WORK ITEM:
Task for the records below: please retype exactly and only the lines from the first through the one with "2. ETIS-tıń invariantları", with every picture omitted.

Top of INPUT

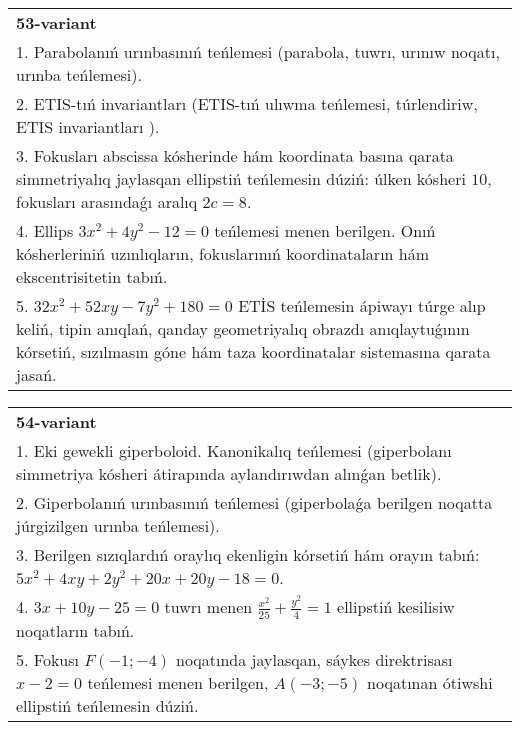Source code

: \documentclass{article}
\begin{document}
\begin{tabular}{m{17cm}}
\textbf{53-variant}\\
1. Parabolanıń urınbasınıń teńlemesi (parabola, tuwrı, urınıw noqatı, urınba teńlemesi).\\

2. ETIS-tıń invariantları (ETIS-tıń ulıwma teńlemesi, túrlendiriw, ETIS invariantları ).\\

3. Fokusları abscissa kósherinde hám koordinata basına qarata simmetriyalıq jaylasqan ellipstiń teńlemesin dúziń: úlken kósheri $10$, fokusları arasındaǵı aralıq $2 c=8$.\\

4. Ellips $3x^{2} + 4y^{2} - 12 = 0$ teńlemesi menen berilgen. Onıń kósherleriniń uzınlıqların, fokuslarınıń koordinataların hám ekscentrisitetin tabıń.  \\

5. $32x^{2} + 52xy - 7y^{2} + 180 = 0$ ETİS teńlemesin ápiwayı túrge alıp keliń, tipin anıqlań, qanday geometriyalıq obrazdı anıqlaytuǵının kórsetiń, sızılmasın góne hám taza koordinatalar sistemasına qarata jasań.  
\end{tabular}
\vspace{1cm}


\begin{tabular}{m{17cm}}
\textbf{54-variant}\\
1. Eki gewekli giperboloid. Kanonikalıq teńlemesi (giperbolanı simmetriya kósheri átirapında aylandırıwdan alınǵan betlik).\\

2. Giperbolanıń urınbasınıń teńlemesi (giperbolaǵa berilgen noqatta júrgizilgen urınba teńlemesi).\\

3. Berilgen sızıqlardıń oraylıq ekenligin kórsetiń hám orayın tabıń: $5 x^{2}+4 xy+2 y^{2}+20 x+20 y-18=0$.\\

4. $3x + 10y - 25 = 0$ tuwrı menen $\frac{x^{2}}{25} + \frac{y^{2}}{4} = 1$ ellipstiń kesilisiw noqatların tabıń.\\

5. Fokusı $F( - 1; - 4)$ noqatında jaylasqan, sáykes direktrisası $x - 2 = 0$ teńlemesi menen berilgen, $A( - 3; - 5)$ noqatınan ótiwshi ellipstiń teńlemesin dúziń.  
\end{tabular}
\vspace{1cm}
\end{document}
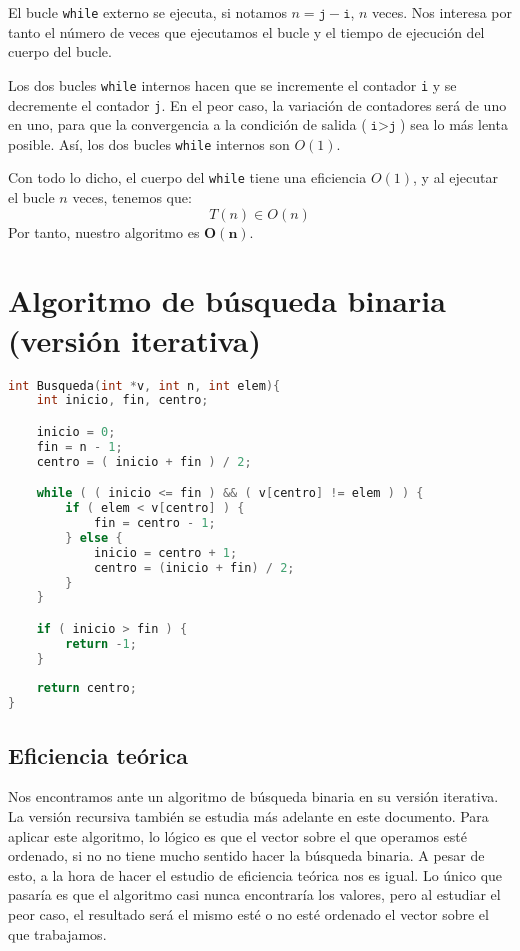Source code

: \documentclass[10pt, a4paper]{article}
\theoremstyle{theorem-style}
\theoremstyle{theorem-style}
\theoremstyle{definition-style}
\theoremstyle{remark-style}
\theoremstyle{example-style}
\theoremstyle{definition-style}
\theoremstyle{remark-style}
\begin{document}
El bucle \texttt{while} externo se ejecuta, si notamos $n=\texttt{j}-\texttt{i}$, $n$ veces. Nos interesa por tanto el número de veces que ejecutamos el bucle y el tiempo de ejecución del cuerpo del bucle.

Los dos bucles \texttt{while} internos hacen que se incremente el contador \texttt{i} y se decremente el contador \texttt{j}. En el peor caso, la variación de contadores será de uno en uno, para que la convergencia a la condición de salida ($\texttt{i} > \texttt{j}$) sea lo más lenta posible. Así, los dos bucles \texttt{while} internos son $O(1)$.

Con todo lo dicho, el cuerpo del \texttt{while} tiene una eficiencia $O(1)$, y al ejecutar el bucle $n$ veces, tenemos que:
$$ T(n) \in O(n) $$
Por tanto, nuestro algoritmo es $\boldsymbol{O(n)}$.

\section{Algoritmo de búsqueda binaria (versión iterativa)}

\begin{lstlisting}[language=C]
int Busqueda(int *v, int n, int elem){
	int inicio, fin, centro;

	inicio = 0;
	fin = n - 1;
	centro = ( inicio + fin ) / 2;

	while ( ( inicio <= fin ) && ( v[centro] != elem ) ) {
		if ( elem < v[centro] ) {
			fin = centro - 1;
		} else {
			inicio = centro + 1;
			centro = (inicio + fin) / 2;
		}
	}

	if ( inicio > fin ) {
		return -1;
	}
	
	return centro;
}
\end{lstlisting}

\subsection{Eficiencia teórica}

Nos encontramos ante un algoritmo de búsqueda binaria en su versión iterativa. La versión recursiva también se estudia más adelante en este documento. Para aplicar este algoritmo, lo lógico es que el vector sobre el que operamos esté ordenado, si no no tiene mucho sentido hacer la búsqueda binaria. A pesar de esto, a la hora de hacer el estudio de eficiencia teórica nos es igual. Lo único que pasaría es que el algoritmo casi nunca encontraría los valores, pero al estudiar el peor caso, el resultado será el mismo esté o no esté ordenado el vector sobre el que trabajamos.
\end{document}
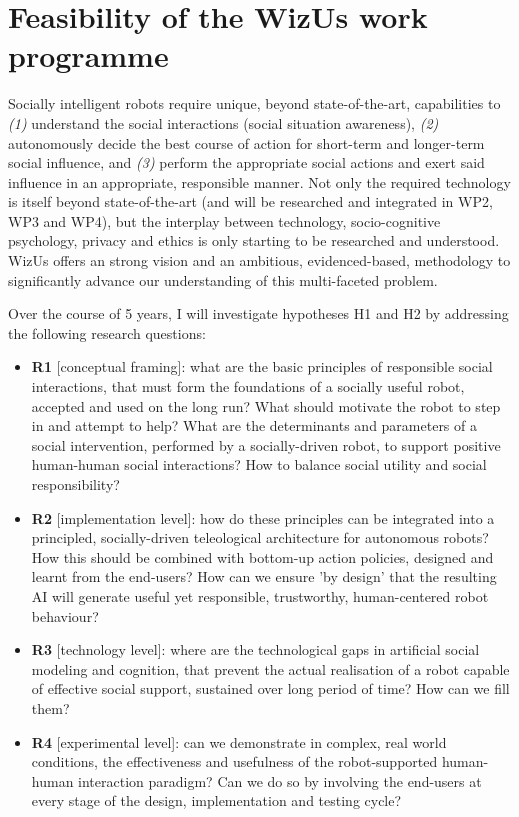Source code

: \documentclass[11pt,a4paper]{report}
\newcommand{\project}{WizUs\xspace}
\begin{document}
\section{Feasibility of the \project work programme}

Socially intelligent robots require unique, beyond state-of-the-art,
capabilities to \emph{(1)} understand the social interactions (social
situation awareness), \emph{(2)} autonomously decide the best course of action for
short-term and longer-term social influence, and \emph{(3)} perform the
appropriate social actions and exert said influence in an appropriate,
responsible manner.
Not only the required technology is itself beyond state-of-the-art (and will be
researched and integrated in WP2, WP3 and WP4), but the
interplay between technology, socio-cognitive psychology, privacy and ethics is
only starting to be researched and understood. \project offers an
strong vision and an ambitious, evidenced-based, methodology to significantly
advance our understanding of this multi-faceted problem.

Over the course of 5 years, I will investigate hypotheses H1 and H2
by addressing the following research questions:

\begin{itemize}
    \item \textbf{R1} [conceptual framing]: what are the basic principles of
        responsible social interactions, that must form the foundations of a
        socially useful robot, accepted and used on the long run? What should
        motivate the robot to step in and attempt to help? What are the
        determinants and parameters of a social intervention, performed by a
        socially-driven robot, to support positive human-human social
        interactions? How to balance social utility and social responsibility?

    \item \textbf{R2} [implementation level]: how do these principles
        can be integrated into a principled, socially-driven teleological
        architecture for autonomous robots? How this should be combined with
        bottom-up action policies, designed and learnt from the end-users? How
        can we ensure 'by design' that the resulting AI will generate useful yet
        responsible, trustworthy, human-centered robot behaviour?

    \item \textbf{R3} [technology level]: where are the technological gaps in
        artificial social modeling and cognition, that prevent the actual
        realisation of a robot capable of effective social support, sustained
        over long period of time? How can we fill them?

    \item \textbf{R4} [experimental level]: can we demonstrate in complex, real
        world conditions, the effectiveness and usefulness of the
        robot-supported human-human interaction paradigm? Can we do so by
        involving the end-users at every stage of the design, implementation and
        testing cycle?

\end{itemize}
\end{document}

Bottom of INPUT

COMPLETED TASK:
Source code

: \documentclass{article}
\begin{document}
\begin{tabular}{m{17cm}}
\textbf{53-variant}\\
1. Parabolanıń urınbasınıń teńlemesi (parabola, tuwrı, urınıw noqatı, urınba teńlemesi).\\

2. ETIS-tıń invariantları (ETIS-tıń ulıwma teńlemesi, túrlendiriw, ETIS invariantları ).\\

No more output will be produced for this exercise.